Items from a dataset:
▶
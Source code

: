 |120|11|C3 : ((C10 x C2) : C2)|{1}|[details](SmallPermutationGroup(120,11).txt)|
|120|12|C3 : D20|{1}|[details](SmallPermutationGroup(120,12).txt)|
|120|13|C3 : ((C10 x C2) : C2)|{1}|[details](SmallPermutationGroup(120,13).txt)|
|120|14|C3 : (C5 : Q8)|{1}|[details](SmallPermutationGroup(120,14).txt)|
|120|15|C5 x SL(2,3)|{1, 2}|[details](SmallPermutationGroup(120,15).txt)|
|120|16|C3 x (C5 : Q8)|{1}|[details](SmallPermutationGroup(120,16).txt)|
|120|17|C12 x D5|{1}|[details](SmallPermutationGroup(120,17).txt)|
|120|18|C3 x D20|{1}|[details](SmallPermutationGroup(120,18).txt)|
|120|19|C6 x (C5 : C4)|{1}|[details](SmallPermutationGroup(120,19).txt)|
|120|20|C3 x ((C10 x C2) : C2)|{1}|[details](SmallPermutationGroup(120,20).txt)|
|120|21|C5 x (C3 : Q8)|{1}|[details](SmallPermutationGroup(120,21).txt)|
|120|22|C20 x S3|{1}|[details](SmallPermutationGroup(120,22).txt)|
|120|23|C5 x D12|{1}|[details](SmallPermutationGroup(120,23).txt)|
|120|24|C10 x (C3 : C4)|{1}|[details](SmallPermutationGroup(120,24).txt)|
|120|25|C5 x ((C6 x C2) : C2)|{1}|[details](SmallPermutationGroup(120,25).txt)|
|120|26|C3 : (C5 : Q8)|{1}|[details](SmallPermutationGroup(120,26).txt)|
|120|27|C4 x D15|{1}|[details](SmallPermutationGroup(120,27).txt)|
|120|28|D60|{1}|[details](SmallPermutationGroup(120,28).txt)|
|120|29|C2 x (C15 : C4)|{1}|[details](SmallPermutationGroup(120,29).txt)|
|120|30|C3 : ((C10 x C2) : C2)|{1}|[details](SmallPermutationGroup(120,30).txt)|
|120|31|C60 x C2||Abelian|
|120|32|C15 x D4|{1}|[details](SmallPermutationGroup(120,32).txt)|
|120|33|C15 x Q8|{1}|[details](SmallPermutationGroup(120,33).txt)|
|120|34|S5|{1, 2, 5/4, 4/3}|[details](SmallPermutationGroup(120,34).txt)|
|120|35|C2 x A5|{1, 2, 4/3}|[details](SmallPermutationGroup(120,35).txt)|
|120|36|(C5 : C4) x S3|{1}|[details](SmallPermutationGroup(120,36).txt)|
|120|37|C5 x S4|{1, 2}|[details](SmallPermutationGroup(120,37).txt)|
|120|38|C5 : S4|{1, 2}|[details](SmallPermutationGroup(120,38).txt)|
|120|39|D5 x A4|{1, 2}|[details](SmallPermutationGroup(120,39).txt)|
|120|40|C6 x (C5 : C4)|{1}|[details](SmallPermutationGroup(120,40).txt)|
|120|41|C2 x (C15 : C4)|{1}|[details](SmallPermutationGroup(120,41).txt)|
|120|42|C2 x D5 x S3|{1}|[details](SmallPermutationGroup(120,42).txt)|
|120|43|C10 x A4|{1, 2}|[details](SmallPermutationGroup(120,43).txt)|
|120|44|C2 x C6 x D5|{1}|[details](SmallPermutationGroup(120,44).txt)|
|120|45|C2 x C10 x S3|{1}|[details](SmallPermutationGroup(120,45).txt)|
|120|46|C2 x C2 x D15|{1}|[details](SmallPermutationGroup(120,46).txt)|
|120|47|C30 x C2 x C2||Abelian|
◀
▶
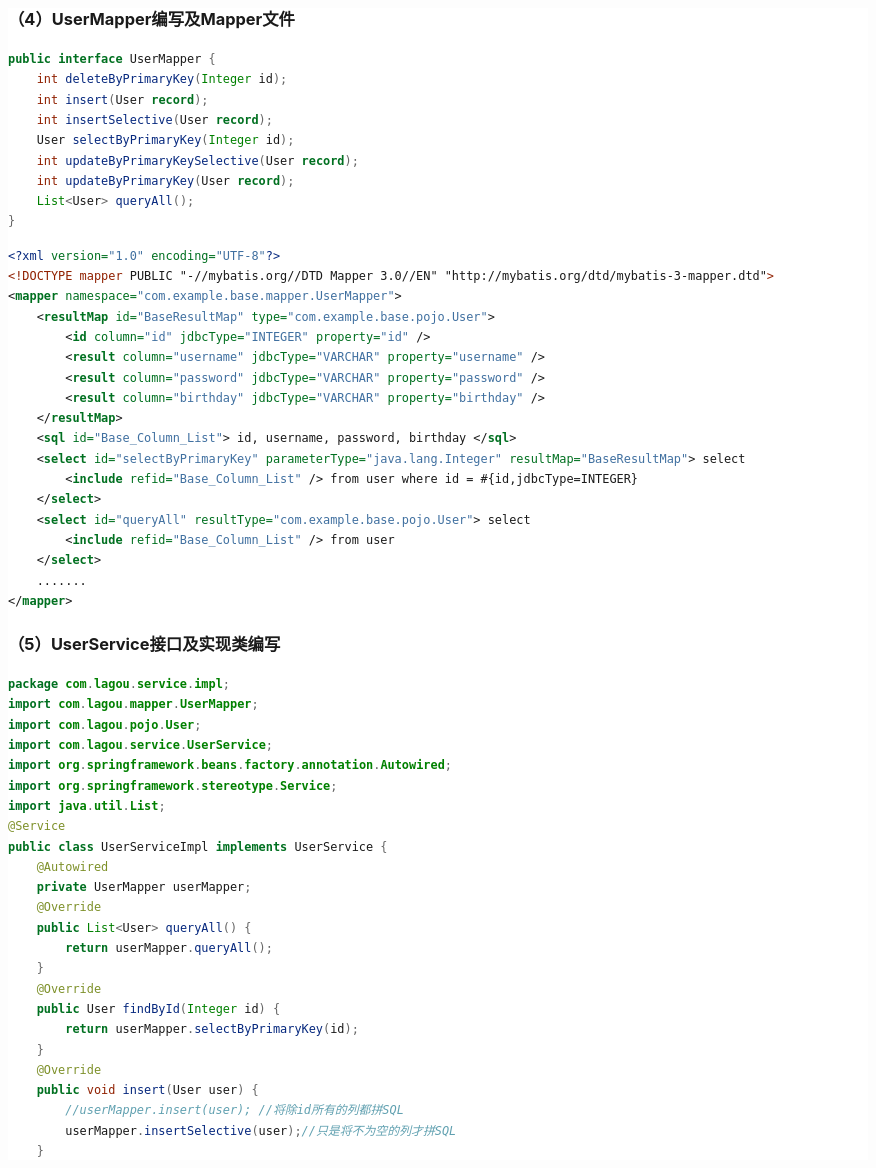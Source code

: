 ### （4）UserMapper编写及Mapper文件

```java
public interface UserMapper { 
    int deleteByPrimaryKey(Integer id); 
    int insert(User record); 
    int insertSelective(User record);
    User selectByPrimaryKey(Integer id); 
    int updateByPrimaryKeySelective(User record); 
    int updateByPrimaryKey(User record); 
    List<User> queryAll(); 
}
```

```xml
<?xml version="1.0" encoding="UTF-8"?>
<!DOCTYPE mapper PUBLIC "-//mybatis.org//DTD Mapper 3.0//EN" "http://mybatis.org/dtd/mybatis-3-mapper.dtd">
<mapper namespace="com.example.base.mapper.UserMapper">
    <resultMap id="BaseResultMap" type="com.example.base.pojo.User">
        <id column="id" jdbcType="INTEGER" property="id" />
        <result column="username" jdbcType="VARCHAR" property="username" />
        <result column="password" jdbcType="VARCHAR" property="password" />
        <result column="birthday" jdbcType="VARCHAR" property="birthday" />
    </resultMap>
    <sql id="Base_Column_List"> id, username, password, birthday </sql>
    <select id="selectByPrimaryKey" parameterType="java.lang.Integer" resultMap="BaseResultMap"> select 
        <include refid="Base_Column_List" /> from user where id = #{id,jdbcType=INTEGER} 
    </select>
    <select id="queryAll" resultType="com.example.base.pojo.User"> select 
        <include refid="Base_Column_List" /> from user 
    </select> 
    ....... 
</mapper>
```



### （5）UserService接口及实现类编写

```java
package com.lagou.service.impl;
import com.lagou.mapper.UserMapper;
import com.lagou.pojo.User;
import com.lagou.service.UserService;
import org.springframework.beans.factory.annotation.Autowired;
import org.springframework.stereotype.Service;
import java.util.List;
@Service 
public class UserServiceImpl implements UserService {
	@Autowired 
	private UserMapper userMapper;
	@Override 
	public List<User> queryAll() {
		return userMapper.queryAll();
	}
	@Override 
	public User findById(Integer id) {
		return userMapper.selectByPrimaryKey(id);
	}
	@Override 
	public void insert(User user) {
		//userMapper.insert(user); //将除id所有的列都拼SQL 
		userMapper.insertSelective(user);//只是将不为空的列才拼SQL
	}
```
◀
▶ THE PROBLEM
Return only the lines of the records in which the string "Abelian" appears.

▶ COMPLETED EXERCISE
|120|31|C60 x C2||Abelian|
|120|47|C30 x C2 x C2||Abelian|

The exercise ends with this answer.